Quinton went to school 2 ½ miles from home. His dad took them to school with horses pulling either a wagon or sleigh. When the weather was good, he rode his bicycle to school. He said everyone struggled in those days. They wore bib overalls to school. Everyone wore overalls, but they were clean. There were four boys and one girl in the school. Quinton recalled that one day when they went out for recess, the boys talked the teacher into letting them have another fifteen minutes. When they misbehaved, they had to stand in the corner. One time, all four of the boys were in the corner. They actually had fun standing in the corner, because they could peek at each other and make faces. After his dad found out about his misbehavior, he made sure he never stood in the corner again. For spending money, he trapped muskrats. He received $2.50 if they were skinned and $2.00 if they weren’t.

One day, Quinton took a jar of ice cream to school for his lunch, and he buried it in the snow. During recess, all the kids covered his footprints during their play and he could no longer find where he had buried it. Even the teacher helped him look for it. They found it in the spring, right where he had left it. He finished 8th grade in 1948 and wanted to continue with school, but his dad told him he needed him to work.
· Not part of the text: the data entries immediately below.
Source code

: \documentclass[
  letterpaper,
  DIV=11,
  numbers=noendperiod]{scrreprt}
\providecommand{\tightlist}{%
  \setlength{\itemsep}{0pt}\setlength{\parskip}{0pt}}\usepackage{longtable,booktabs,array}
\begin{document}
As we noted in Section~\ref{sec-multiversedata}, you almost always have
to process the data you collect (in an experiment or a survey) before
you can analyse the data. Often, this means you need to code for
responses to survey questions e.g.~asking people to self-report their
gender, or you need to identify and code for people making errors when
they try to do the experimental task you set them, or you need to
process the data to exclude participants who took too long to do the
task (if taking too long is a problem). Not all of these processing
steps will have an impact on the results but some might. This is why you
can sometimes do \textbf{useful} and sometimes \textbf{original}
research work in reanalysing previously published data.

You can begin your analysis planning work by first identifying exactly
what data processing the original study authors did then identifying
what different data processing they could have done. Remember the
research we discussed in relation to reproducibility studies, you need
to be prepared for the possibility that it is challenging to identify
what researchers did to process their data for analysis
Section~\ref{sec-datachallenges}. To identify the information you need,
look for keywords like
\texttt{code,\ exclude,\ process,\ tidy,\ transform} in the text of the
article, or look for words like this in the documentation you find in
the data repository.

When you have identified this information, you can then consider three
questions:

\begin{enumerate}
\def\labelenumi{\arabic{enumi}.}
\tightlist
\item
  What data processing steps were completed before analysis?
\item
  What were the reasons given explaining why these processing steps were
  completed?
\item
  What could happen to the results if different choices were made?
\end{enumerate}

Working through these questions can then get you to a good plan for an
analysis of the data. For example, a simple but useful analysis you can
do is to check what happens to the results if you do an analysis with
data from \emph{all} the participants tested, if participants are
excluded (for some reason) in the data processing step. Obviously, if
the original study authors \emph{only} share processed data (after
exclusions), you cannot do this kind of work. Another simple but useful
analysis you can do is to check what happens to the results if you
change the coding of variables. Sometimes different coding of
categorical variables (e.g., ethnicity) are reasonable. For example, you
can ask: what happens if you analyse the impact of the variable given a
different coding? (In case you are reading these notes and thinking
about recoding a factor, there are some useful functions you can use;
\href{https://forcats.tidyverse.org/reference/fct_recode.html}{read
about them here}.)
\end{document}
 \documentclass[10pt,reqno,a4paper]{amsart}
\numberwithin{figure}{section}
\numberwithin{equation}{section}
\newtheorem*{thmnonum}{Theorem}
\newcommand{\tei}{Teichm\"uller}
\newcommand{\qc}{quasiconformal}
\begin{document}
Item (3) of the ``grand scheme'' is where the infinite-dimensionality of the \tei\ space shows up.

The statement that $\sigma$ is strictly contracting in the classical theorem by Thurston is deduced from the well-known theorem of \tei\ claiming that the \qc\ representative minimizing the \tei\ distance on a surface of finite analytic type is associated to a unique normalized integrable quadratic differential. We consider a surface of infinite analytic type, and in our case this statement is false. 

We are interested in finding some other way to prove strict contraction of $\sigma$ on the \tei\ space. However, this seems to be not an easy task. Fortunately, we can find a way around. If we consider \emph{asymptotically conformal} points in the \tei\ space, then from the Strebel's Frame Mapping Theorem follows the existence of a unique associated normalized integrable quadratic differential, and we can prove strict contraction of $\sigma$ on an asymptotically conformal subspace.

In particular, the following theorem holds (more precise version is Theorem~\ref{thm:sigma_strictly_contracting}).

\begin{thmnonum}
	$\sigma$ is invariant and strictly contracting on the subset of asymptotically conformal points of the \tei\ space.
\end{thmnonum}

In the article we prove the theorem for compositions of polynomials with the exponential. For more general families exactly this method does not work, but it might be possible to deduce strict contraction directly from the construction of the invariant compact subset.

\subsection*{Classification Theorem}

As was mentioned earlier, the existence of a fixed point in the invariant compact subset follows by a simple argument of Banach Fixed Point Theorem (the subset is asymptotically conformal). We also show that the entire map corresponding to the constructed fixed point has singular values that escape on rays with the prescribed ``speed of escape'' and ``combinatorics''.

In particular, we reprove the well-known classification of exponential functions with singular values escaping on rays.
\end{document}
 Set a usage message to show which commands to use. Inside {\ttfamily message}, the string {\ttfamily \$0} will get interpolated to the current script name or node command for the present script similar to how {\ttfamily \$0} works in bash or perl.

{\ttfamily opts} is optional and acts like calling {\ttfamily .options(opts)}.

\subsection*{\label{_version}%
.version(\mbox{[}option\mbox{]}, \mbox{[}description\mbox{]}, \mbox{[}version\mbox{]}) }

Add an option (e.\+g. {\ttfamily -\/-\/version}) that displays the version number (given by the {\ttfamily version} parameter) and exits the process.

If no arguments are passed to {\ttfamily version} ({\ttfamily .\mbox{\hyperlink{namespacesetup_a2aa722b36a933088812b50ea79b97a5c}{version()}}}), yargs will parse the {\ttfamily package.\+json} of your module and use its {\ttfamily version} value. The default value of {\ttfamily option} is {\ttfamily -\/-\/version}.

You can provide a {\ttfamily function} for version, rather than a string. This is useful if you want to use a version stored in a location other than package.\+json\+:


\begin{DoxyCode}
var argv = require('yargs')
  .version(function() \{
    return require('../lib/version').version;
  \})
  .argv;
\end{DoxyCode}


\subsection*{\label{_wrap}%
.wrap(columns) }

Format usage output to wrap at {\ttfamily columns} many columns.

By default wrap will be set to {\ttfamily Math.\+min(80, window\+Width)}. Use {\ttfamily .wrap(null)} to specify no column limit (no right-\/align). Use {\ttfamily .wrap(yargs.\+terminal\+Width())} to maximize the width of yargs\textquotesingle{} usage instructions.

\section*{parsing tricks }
He went to country church, Friedens Congregation, northeast of Eureka about 10 miles. It was lit by kerosene lamps, because the church did not have electricity at that time. At Christmas time, real candles graced the Christmas tree and caution was practiced so that the candles did not start the tree on fire. The candles didn’t last very long, either. When Quinton was in the 7th grade, his dad let him drive the car and take his two older sisters (Alegra Fischer and Delores Hilgemann) to Christmas program practice. He was worried until Quinton and his sisters made it home, but Quinton returned home safely with his sisters in tow. He remembers it was a 1937 Ford. About every other Friday night in Long Lake in the Legion Hall (built in 1948), there were dances. They always had great bands playing, including 6 Fat Dutchman, Whopee John, Tom Gutenberg and Gerhardt Bauman, and the dances were standing room only.

Quinton took a team of horses and helped neighbors with their threshing for which he was paid $1.00 that went to pay for his dad’s threshing. They had a mischt box (sheep manure) sitting outside the house to be used to heat the house. Arlene recalled that her family used coal at night.
During the war, there was a shortage of equipment, and those who could afford to buy new equipment had to sign a release that others could rent the equipment. His dad purchased a 7’ power mower that he rented out to many of his neighbors.

One Sunday afternoon, Quinton went to the Legion Hall to roller skate when he was 18. Arlene was sitting there with her three nieces. He knew who she was but never thought he was good enough for her. Even so, he got up the courage to go over and sit down beside her. He asked her to go out on Sunday evening. She said yes, and he got directions to her home. When he got there, her dad wouldn’t let her go, because he thought she was too young (15). He asked her out again three weeks later, and her dad let her go out with him that time. In those days, Long Lake had a theater, implement dealers, grocery stores, electric shop, a shoe shop, two hardware stores, bars and barber shops (25 cents per hair cut). The grocery store sold the basic clothing items; jeans, socks, and underwear. They ordered some clothes from catalogs. Everything you needed was there, so there was no need to go anywhere else; and if they did, it was Ashley or Eureka.

Quinton and Arlene have two children. Their first son, Dennis, was born on June 23, 1957, and Wayne was born on February 15, 1961. Dennis has two children, Matthew and Kelsey. Wayne has four step-children. Arlene has one sister, Erna Rath.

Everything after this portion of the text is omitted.